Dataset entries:
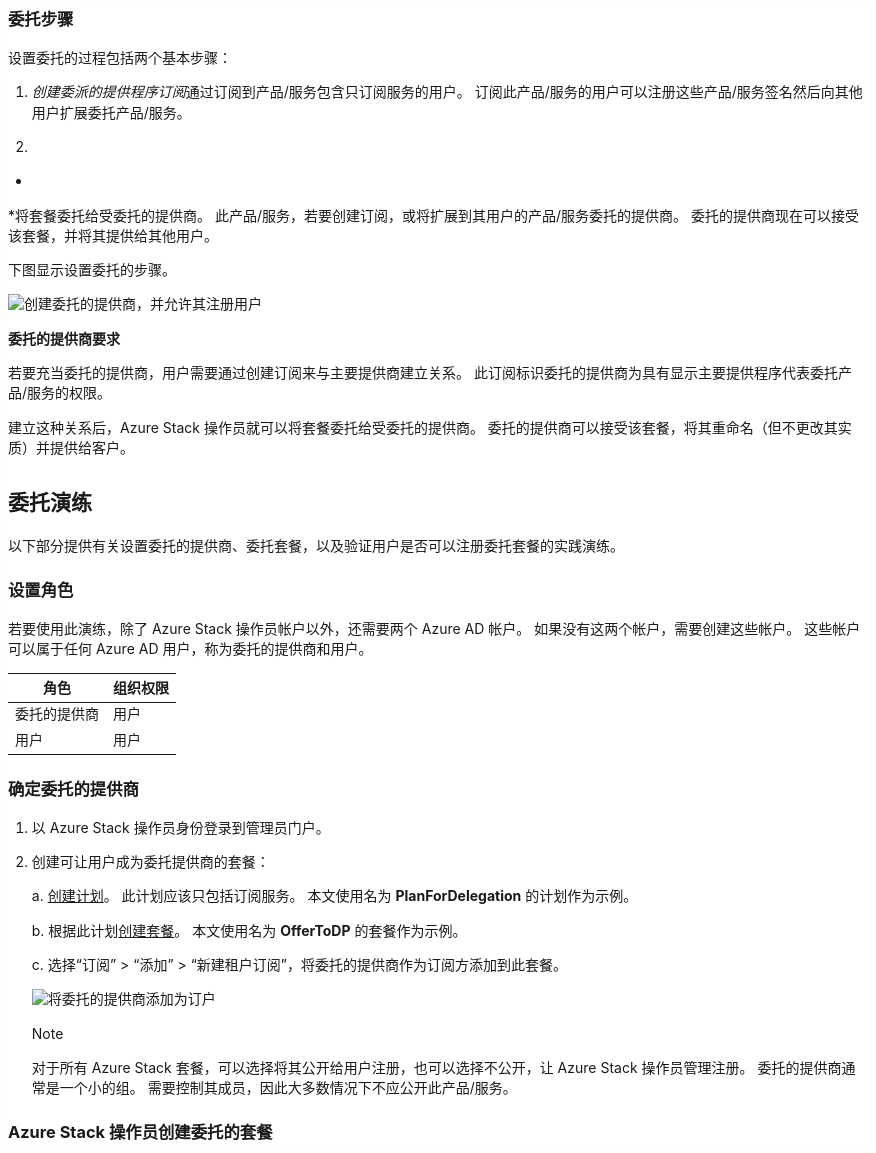 ### <a name="delegation-steps"></a>委托步骤

设置委托的过程包括两个基本步骤：

1. *创建委派的提供程序订阅*通过订阅到产品/服务包含只订阅服务的用户。 订阅此产品/服务的用户可以注册这些产品/服务签名然后向其他用户扩展委托产品/服务。

2. 
  *
  *将套餐委托给受委托的提供商。 此产品/服务，若要创建订阅，或将扩展到其用户的产品/服务委托的提供商。 委托的提供商现在可以接受该套餐，并将其提供给其他用户。

下图显示设置委托的步骤。

![创建委托的提供商，并允许其注册用户](media/azure-stack-delegated-provider/image2.png)

**委托的提供商要求**

若要充当委托的提供商，用户需要通过创建订阅来与主要提供商建立关系。 此订阅标识委托的提供商为具有显示主要提供程序代表委托产品/服务的权限。

建立这种关系后，Azure Stack 操作员就可以将套餐委托给受委托的提供商。 委托的提供商可以接受该套餐，将其重命名（但不更改其实质）并提供给客户。

## <a name="delegation-walkthrough"></a>委托演练

以下部分提供有关设置委托的提供商、委托套餐，以及验证用户是否可以注册委托套餐的实践演练。

### <a name="set-up-roles"></a>设置角色

若要使用此演练，除了 Azure Stack 操作员帐户以外，还需要两个 Azure AD 帐户。 如果没有这两个帐户，需要创建这些帐户。 这些帐户可以属于任何 Azure AD 用户，称为委托的提供商和用户。

| **角色** | **组织权限** |
| --- | --- |
| 委托的提供商 |用户 |
| 用户 |用户 |

### <a name="identify-the-delegated-provider"></a>确定委托的提供商

1. 以 Azure Stack 操作员身份登录到管理员门户。

1. 创建可让用户成为委托提供商的套餐：

   a.  [创建计划](azure-stack-create-plan.md)。
       此计划应该只包括订阅服务。 本文使用名为 **PlanForDelegation** 的计划作为示例。

   b.  根据此计划[创建套餐](azure-stack-create-offer.md)。 本文使用名为 **OfferToDP** 的套餐作为示例。

   c.  选择“订阅” > “添加” > “新建租户订阅”，将委托的提供商作为订阅方添加到此套餐。

   ![将委托的提供商添加为订户](media/azure-stack-delegated-provider/image3.png)

   > [!NOTE]
   > 对于所有 Azure Stack 套餐，可以选择将其公开给用户注册，也可以选择不公开，让 Azure Stack 操作员管理注册。 委托的提供商通常是一个小的组。 需要控制其成员，因此大多数情况下不应公开此产品/服务。

### <a name="azure-stack-operator-creates-the-delegated-offer"></a>Azure Stack 操作员创建委托的套餐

TASK ▸
Determine how many lines above contain "media" and respond with that number only.

RESULT OF THIS TASK ▸
2